1.2 Describe the importance and purposes of displays in schools. Displaying pupils work is a powerful way of showing them that their work is valued. It creates a sense of achievement. It can very much boost pupil motivation. They should praise effort as well as perfect work. It should be that there is a piece of work by every child on display somewhere. Displays can be used to communicate to others what the class is doing. This can include other students from different classes, other teachers, official school visitors, parents and members of the community.
1.3 Describe how displays are used in the learning process. Displays can be simply decorative. They can make the classroom brighter, and a more interesting and stimulating place. This, in itself, can have a direct impact on pupil motivation and therefore on pupil learning. Display materials can include direct teaching aids such as anatomical models or number lines. They can use useful reference material to support pupil learning or information that is important for students to memorise such as number tables, formula’s, spellings and other important factual information. Display materials can include supplementary teaching aids that simply enrich or reinforce what is being taught, helping to bring a subject ‘to life’. If a foreign country was being studied as part of ‘geography’, a display might include pictures of people and their costumes, famous landmarks, and so on. Displays can be used to ‘set the scene’ for a new teaching topic.

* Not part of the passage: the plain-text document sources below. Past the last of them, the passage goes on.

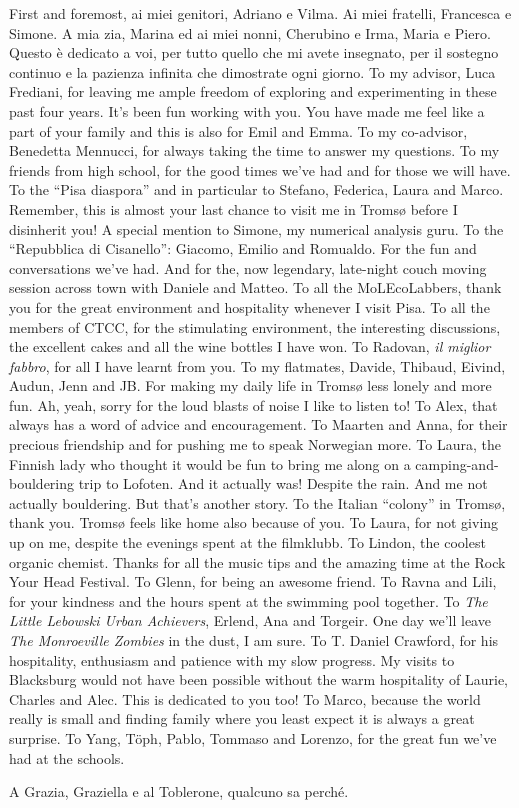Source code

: First and foremost, \textitalian{ai miei genitori,
Adriano e Vilma. Ai miei fratelli, Francesca e Simone. A mia zia, Marina
ed ai miei nonni, Cherubino e Irma, Maria e Piero. Questo è dedicato a
voi, per tutto quello che mi avete insegnato, per il sostegno continuo e
la pazienza infinita che dimostrate ogni giorno.}
To my advisor, Luca Frediani, for leaving me ample freedom of exploring
and experimenting in these past four years.
It's been fun working with you. You have made me feel like a part of
your family and this is also for Emil and Emma.
To my co-advisor, Benedetta Mennucci, for always taking the time to
answer my questions.
To my friends from high school, for the good times we've had and for
those we will have.
To the \enquote{Pisa diaspora} and in particular to Stefano, Federica,
Laura and Marco. Remember, this is almost your last chance to visit me in Tromsø
before I disinherit you!
A special mention to Simone, my numerical analysis guru.
To the \enquote{Repubblica di Cisanello}: Giacomo, Emilio and Romualdo.
For the fun and conversations we've had. And for the, now legendary,
late-night couch moving session across town with Daniele and Matteo.
To all the MoLEcoLabbers, thank you for the great environment and
hospitality whenever I visit Pisa.
To all the members of CTCC, for the stimulating environment, the
interesting discussions, the excellent cakes and all the wine bottles I
have won.
To Radovan, \emph{il miglior fabbro}, for all I have learnt
from you.
To my flatmates, Davide, Thibaud, Eivind, Audun, Jenn and JB. For making
my daily life in Tromsø less lonely and more fun.
Ah, yeah, sorry for the loud blasts of noise I like to listen to!
To Alex, that always has a word of advice and encouragement.
To Maarten and Anna, for their precious friendship and for pushing me to
speak Norwegian more.
To Laura, the Finnish lady who thought it would be fun to bring me along
on a camping-and-bouldering trip to Lofoten. And it actually was!
Despite the rain. And me not actually bouldering. But that's another
story.
To the Italian \enquote{colony} in Tromsø, thank you. Tromsø feels like
home also because of you.
To Laura, for not giving up on me, despite the evenings spent at the
filmklubb.
To Lindon, the coolest organic chemist. Thanks for all the music tips
and the amazing time at the Rock Your Head Festival.
To Glenn, for being an awesome friend.
To Ravna and Lili, for your kindness and the hours spent at the swimming
pool together.
To \emph{The Little Lebowski Urban Achievers}, Erlend, Ana and Torgeir.
One day we'll leave \emph{The Monroeville Zombies} in the dust, I am
sure.
To T. Daniel Crawford, for his hospitality, enthusiasm and patience with
my slow progress.
My visits to Blacksburg would not have been possible without the warm
hospitality of Laurie, Charles and Alec. This is dedicated to you too!
To Marco, because the world really is small and finding family where you
least expect it is always a great surprise.
To Yang, Töph, Pablo, Tommaso and Lorenzo, for the great fun we've had at the
schools.

\textitalian{A Grazia, Graziella e al Toblerone, qualcuno sa perché.}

They can form the central base of a piece of class work or a topic; they can be a means of recording work that has been done. For example, the title of a display might be ‘What we did in Science. Displays can be part of some on-going work such as an aquarium with tadpoles may be studied and their growth monitored and recorded on graphs to form part of the display. A nature table is another example of a display to create interest. Displays can be used to promote class management. They can include lists of routines, responsibilities, tasks and rules. They can include directions, labels and instructions. They can be used to form part of record keeping. They can be used to record pupil and class progress or topics covered. Student awards, such as ‘star of the day’ and house points can be displayed
1.4 Describe the requirements and procedures for carrying out a risk assessment for displays. There are no procedures printed out in the school policy for risk assessments. They are things you should watch out for especially when working at any height. Staff are instructed not to climb on chairs, tables or other furniture to access display boards. Consider the weight, shape or size of the display when working from a step ladder. Areas where ladders or other access equipment is to be clearly defined by use of signs and barriers if necessary. We have kick step style stools in school. Make sure equipment use is safe. We are encouraged to wear appropriate footwear, on or low healed with non-slip soles. Prepare displays as far as possible before putting them up. Do not work above pupils. Try and work with someone else if possible. Use a staple remover and not scissors or a knife. Ensure you clear up completely when you have finished.